Oscar von Lassally am Filmschauplatz Stavros auf Kreta

Nach dem weltweiten Erfolg des opulenten Historienfilms Tom Jones – Zwischen Bett und Galgen (Tom Jones, Regie: Tony Richardson) war Walter Lassally zu einem international renommierten Kameramann geworden. Dennoch sei die Auszeichnung mit dem Oscar für Zorba the Greek, so bekannte Walter Lassally, für ihn völlig überraschend gewesen. Nie und nimmer habe er mit dem Gewinn dieses Preises gerechnet. Was für andere Kameraleute einen Gipfelpunkt der Karriere bedeutet, darüber spricht er eher beiläufig - eine Bescheidenheit, die jedoch der eigenen Leistung nicht gerecht wird. Zorba the Greek ist vor allem visuell ein großartiger Film, zeichnet sich durch eine faszinierende Vielfalt von Lichtstimmungen und Stilebenen aus.

Der Gewinn des Oscars brachte Lassally einige lukrative Angebote aus Hollywood ein, die er jedoch ausschlug. Statt der großformatigen Produktionen mit ihrem Zwang zur Konventionalität bevorzugte er auch weiterhin die „kleinen“ Filme und die Zusammenarbeit mit Regisseuren, die sich als „Autor“ definierten und die seinen cineastischen Enthusiasmus teilten.

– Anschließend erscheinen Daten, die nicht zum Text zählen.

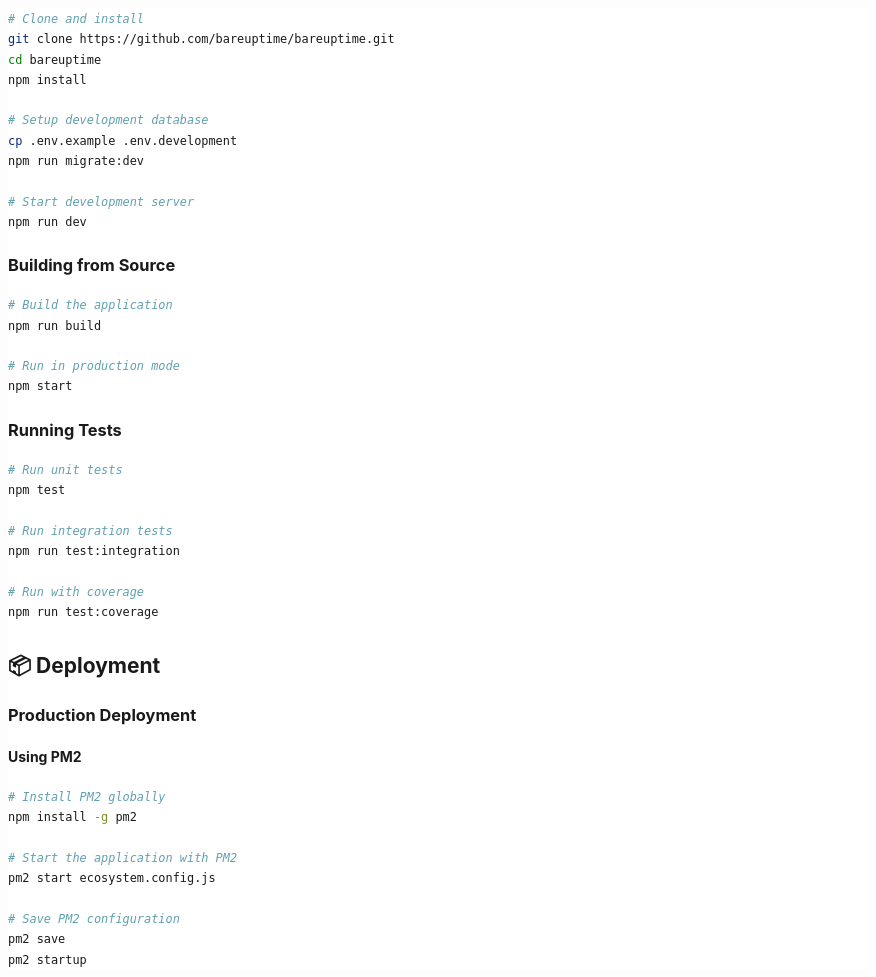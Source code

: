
 ```bash
# Clone and install
git clone https://github.com/bareuptime/bareuptime.git
cd bareuptime
npm install

# Setup development database
cp .env.example .env.development
npm run migrate:dev

# Start development server
npm run dev
```

### Building from Source

```bash
# Build the application
npm run build

# Run in production mode
npm start
```

### Running Tests

```bash
# Run unit tests
npm test

# Run integration tests
npm run test:integration

# Run with coverage
npm run test:coverage
```

## 📦 Deployment

### Production Deployment

#### Using PM2

```bash
# Install PM2 globally
npm install -g pm2

# Start the application with PM2
pm2 start ecosystem.config.js

# Save PM2 configuration
pm2 save
pm2 startup
```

In den 1970er Jahren begann mit der äußerst erfolgreichen Kooperation mit dem amerikanischen Regisseur James Ivory, einem Spezialisten für eindringliche Literaturverfilmungen, eine neue Periode in der Laufbahn Walter Lassallys. Hier stellte er unter Beweis, dass er auch die großformatigen Produktionen und die gigantischen Ausstattungsfilme beherrscht, ohne dabei seine künstlerischen Ambitionen aufzugeben. Er entwickelte eine Meisterschaft, längst versunkene Welten in bezwingenden Bildern zu vergegenwärtigen. Heat and Dust (Hitze und Staub) aus dem Jahre 1983 (mit Greta Scacchi und Julie Christie in den Hauptrollen) konfrontiert die koloniale Vergangenheit Indiens mit der unmittelbaren Gegenwart. The Bostonians (Die Damen aus Boston; 1984) nach Henry James zeichnet subtil und facettenreich das Bild der amerikanischen Gesellschaft in der zweiten Hälfte des 19. Jahrhunderts. Christopher Reeve, Vanessa Redgrave und Madeleine Potter spielen hier die Hauptrollen. Die Bildsinnlichkeit dieser Filme ist außerordentlich.

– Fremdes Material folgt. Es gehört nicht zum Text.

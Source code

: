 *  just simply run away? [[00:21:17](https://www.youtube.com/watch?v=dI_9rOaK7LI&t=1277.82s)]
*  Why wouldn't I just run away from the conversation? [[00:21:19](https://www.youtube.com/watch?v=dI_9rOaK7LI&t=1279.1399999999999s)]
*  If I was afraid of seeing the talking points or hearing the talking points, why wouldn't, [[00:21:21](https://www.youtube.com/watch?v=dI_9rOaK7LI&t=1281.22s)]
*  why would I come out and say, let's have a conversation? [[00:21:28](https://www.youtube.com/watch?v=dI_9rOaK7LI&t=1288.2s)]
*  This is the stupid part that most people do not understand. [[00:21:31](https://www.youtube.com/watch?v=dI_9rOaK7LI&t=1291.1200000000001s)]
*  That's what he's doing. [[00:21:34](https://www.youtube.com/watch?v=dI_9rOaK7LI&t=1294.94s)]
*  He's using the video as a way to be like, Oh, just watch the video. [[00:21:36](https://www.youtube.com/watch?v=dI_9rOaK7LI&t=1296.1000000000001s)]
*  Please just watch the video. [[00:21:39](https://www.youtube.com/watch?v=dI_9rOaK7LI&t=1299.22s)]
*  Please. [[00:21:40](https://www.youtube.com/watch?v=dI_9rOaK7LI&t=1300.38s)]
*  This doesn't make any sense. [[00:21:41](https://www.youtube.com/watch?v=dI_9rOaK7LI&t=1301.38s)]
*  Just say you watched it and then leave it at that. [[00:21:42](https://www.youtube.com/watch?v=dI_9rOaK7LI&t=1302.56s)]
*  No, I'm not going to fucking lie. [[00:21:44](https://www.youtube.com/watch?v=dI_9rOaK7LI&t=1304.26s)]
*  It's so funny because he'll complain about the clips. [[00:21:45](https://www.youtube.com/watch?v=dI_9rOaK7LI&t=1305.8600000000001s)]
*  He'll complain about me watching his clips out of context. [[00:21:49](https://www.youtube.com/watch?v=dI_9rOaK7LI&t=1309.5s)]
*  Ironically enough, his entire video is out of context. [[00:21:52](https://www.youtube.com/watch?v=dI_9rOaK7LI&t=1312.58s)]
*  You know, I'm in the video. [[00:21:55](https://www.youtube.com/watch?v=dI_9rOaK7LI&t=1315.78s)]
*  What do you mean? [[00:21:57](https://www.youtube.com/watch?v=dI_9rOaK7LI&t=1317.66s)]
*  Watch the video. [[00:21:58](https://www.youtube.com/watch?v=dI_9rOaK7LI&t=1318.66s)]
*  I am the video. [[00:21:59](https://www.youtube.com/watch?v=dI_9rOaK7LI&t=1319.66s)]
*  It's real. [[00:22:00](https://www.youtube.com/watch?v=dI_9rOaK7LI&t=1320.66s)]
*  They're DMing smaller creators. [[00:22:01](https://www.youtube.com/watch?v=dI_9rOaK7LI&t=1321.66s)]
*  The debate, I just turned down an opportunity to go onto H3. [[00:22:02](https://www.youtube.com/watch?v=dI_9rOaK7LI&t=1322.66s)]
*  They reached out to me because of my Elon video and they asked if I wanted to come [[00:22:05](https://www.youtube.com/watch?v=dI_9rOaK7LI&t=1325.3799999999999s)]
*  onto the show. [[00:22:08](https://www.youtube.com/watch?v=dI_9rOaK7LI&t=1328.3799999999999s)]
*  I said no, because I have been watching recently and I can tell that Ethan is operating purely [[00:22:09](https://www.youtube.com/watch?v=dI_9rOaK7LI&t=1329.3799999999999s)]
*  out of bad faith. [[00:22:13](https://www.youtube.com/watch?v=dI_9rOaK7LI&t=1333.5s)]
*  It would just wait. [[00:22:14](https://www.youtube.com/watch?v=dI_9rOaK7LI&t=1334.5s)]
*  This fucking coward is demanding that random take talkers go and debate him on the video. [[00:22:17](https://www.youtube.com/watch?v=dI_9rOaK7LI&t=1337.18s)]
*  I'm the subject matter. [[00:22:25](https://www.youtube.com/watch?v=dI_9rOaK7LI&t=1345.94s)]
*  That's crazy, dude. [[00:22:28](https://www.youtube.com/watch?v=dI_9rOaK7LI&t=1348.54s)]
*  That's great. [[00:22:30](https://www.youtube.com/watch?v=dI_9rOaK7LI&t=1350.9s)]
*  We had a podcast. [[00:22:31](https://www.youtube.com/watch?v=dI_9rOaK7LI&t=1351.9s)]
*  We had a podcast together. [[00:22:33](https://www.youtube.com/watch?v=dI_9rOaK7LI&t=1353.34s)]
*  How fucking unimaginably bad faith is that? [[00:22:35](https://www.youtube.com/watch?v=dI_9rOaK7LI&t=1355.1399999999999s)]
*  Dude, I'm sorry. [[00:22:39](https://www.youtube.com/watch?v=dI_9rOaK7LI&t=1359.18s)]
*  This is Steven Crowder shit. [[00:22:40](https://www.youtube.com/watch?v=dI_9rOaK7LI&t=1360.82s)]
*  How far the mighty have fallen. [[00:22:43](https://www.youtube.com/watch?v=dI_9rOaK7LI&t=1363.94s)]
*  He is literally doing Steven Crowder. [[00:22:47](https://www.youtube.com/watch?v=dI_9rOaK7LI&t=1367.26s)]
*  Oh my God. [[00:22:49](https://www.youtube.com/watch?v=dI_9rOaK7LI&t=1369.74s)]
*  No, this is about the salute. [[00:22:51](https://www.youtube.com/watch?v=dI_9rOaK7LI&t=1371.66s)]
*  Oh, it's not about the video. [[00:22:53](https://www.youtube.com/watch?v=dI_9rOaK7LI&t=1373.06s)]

Zwischen 1975 und 1980 arbeitete Walter Lassally in der Bundesrepublik Deutschland. In der eher betulich wirkenden Böll-Verfilmung Ansichten eines Clowns (1975; Regie: Voytech Jasny, mit Helmut Griem und Hanna Schygulla) gibt es einige aufregende und verstörende Momente, die Walter Lassallys Kameraarbeit geschuldet sind. In diesen Jahren stellte er seine reiche Bilderfahrung jungen Regisseuren wie Hans Noever und Thomas Brasch zur Verfügung. Deren Filme gewinnen dadurch eine ganz eigene Ausdrucksdimension. Die Frau gegenüber (1977; Regie: Hans Noever) und Engel aus Eisen (1980; Regie: Thomas Brasch, mit Hilmar Thate und Katharina Thalbach) wirken in manchen Partien wie eine Reminiszenz an Walter Lassallys „Free Cinema“-Anfänge.

In den 1980er Jahren arbeitete Lassally außerdem für das amerikanische Fernsehen und unterrichtete gleichzeitig an der National Film and Television School in Beaconsfield.

Heute lebt Walter Lassally in Griechenland – und zwar auf der Insel, wo er vor fast 40 Jahren Zorba the Greek drehte: auf Kreta.